▶ [Given entries]
——
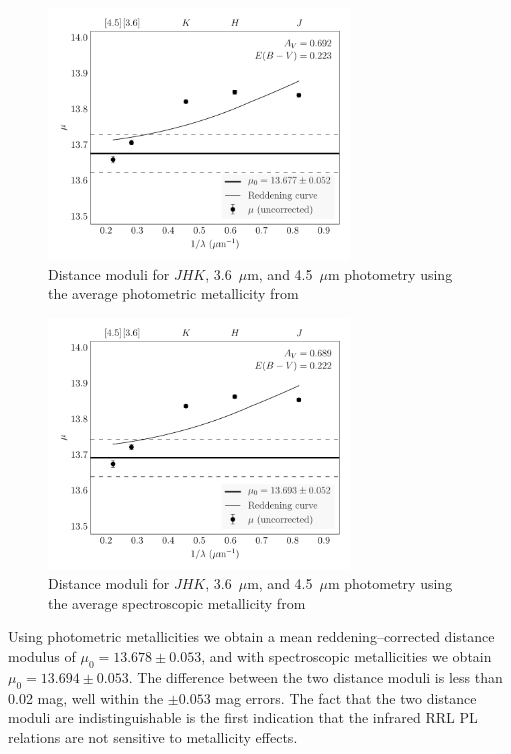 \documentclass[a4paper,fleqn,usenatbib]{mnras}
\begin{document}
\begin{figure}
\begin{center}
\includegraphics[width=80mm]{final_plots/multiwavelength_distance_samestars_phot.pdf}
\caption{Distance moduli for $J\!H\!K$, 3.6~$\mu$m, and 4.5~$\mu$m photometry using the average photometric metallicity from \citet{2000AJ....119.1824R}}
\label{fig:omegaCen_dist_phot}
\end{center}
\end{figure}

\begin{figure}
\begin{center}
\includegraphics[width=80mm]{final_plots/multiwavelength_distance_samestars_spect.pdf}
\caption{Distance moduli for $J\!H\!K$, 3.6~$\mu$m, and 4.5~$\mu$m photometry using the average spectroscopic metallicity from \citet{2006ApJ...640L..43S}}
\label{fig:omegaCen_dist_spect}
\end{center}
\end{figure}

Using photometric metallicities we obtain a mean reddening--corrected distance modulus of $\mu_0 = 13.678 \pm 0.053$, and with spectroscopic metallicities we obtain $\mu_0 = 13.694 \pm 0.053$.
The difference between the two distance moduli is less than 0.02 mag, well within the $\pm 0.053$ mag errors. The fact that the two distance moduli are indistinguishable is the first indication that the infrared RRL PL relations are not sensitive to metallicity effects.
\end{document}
——
▶ [Brief] Transcribe only these lines, exactly: the first line of the listing, every line after it, and the line with "the average spectroscopic", where the copy ends. Include no picture.

▶ [Result for this exercise]
 \documentclass[a4paper,fleqn,usenatbib]{mnras}
\begin{document}
\begin{figure}
\begin{center}
\includegraphics[width=80mm]{final_plots/multiwavelength_distance_samestars_phot.pdf}
\caption{Distance moduli for $J\!H\!K$, 3.6~$\mu$m, and 4.5~$\mu$m photometry using the average photometric metallicity from \citet{2000AJ....119.1824R}}
\label{fig:omegaCen_dist_phot}
\end{center}
\end{figure}

\begin{figure}
\begin{center}
\includegraphics[width=80mm]{final_plots/multiwavelength_distance_samestars_spect.pdf}
\caption{Distance moduli for $J\!H\!K$, 3.6~$\mu$m, and 4.5~$\mu$m photometry using the average spectroscopic metallicity from \citet{2006ApJ...640L..43S}}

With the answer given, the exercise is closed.